Fatima, l'affiche du film.
Fatima, l’affiche du film.

Dans 1984 Orwell montrait comment les dictatures effaçaient le passé en trafiquant les photos et les mots pour y retirer ce qui gênait le pouvoir. Dans nos démocraties, les médias font de même : par exemple avec la présentation du film Fatima.

Ainsi sur le site du Ministère de l’Éducation nationale, Eduscol, il est indiqué ceci dans le résumé de ce film qui avait déjà eu le Prix Jean Renoir :

« Fatima vit seule avec ses deux filles : Souad, 15 ans, adolescente en révolte, et Nesrine, 18 ans, qui commence des études de médecine. Fatima maîtrise mal le français et le vit comme une frustration dans ses rapports quotidiens avec ses filles. Toutes deux sont sa fierté, son moteur, son inquiétude aussi. Afin de leur offrir le meilleur avenir possible, Fatima travaille comme femme de ménage avec des horaires décalés. Un jour, elle chute dans un escalier. En arrêt de travail, Fatima se met à écrire en arabe ce qu’il ne lui a pas été possible de dire jusque-là en français à ses filles. »

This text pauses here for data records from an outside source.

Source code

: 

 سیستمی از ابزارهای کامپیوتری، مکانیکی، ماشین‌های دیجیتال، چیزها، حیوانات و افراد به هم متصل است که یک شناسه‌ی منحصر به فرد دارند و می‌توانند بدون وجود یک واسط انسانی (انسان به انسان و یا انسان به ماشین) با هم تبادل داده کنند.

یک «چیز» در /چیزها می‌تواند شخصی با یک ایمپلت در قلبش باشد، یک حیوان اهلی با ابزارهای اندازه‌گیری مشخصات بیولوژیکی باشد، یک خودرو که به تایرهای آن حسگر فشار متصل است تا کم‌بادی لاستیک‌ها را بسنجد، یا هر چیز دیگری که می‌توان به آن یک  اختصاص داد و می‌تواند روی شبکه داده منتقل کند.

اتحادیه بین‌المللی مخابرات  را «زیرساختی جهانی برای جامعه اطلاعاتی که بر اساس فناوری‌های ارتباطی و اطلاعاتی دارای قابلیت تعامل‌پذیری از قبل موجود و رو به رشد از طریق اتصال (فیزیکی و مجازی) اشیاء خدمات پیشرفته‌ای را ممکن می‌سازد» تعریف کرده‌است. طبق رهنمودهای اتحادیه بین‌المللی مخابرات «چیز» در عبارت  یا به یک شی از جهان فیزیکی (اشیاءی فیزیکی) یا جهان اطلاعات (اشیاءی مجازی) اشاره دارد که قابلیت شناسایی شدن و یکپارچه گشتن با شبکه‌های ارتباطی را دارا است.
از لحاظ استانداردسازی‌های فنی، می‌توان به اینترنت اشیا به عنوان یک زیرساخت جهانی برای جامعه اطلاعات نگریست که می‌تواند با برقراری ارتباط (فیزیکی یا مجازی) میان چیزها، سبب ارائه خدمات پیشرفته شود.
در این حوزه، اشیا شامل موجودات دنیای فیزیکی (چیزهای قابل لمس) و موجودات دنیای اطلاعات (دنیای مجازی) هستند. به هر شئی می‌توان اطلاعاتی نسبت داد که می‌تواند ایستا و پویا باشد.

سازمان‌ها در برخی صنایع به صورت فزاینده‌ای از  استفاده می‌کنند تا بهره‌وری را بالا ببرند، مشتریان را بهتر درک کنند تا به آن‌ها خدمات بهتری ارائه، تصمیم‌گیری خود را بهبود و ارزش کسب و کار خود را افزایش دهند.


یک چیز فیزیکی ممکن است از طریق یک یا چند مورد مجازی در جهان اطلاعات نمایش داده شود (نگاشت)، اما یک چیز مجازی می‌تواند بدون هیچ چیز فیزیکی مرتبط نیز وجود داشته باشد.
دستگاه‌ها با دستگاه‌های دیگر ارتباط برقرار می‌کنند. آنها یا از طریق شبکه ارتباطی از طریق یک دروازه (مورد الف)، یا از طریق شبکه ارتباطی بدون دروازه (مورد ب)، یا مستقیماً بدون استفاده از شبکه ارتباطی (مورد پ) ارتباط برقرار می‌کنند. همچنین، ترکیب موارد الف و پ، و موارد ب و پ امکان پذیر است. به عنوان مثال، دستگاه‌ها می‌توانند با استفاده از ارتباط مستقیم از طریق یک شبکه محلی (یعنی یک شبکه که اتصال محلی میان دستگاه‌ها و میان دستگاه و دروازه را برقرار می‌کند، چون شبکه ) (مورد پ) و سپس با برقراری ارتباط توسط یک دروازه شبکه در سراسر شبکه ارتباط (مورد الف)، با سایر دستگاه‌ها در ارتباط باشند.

L’Obs fait lui aussi un résumé indiquant la langue dans lequel cette femme écrit :

« Et lorsque Fatima se met à écrire et évoque toutes les Fatima qui, en trimant, en se sacrifiant, offrent à d’autres femmes de mener une autre vie que la sienne. »

Observez que l’intitulé de la langue dans laquelle écrit l’héroïne a disparu (alors qu’il y était quelques heures auparavant). Comme si l’Obs s’était rendu compte de l’énormité véhiculée ici, à savoir le fait que cette femme se libérerait enfin de ses diverses blessures, en particulier celle de ne pas pouvoir s’exprimer dans sa langue originaire que le cinéaste suppose être l’arabe, bien sûr. Alors qu’en Algérie, les langues les plus originaires sont les divers parlers berbères dont le Kabyle et ce parler appelé arabe populaire qui est en réalité le produit de toute la diversité habitant cette terre depuis des siècles (il y a en fait peu de mots arabes dans ledit arabe populaire…). L’arabe littéraire, langue officielle et nationale, a été en revanche imposé depuis ladite indépendance alors qu’il n’est parlé, et écrit, que par la minorité.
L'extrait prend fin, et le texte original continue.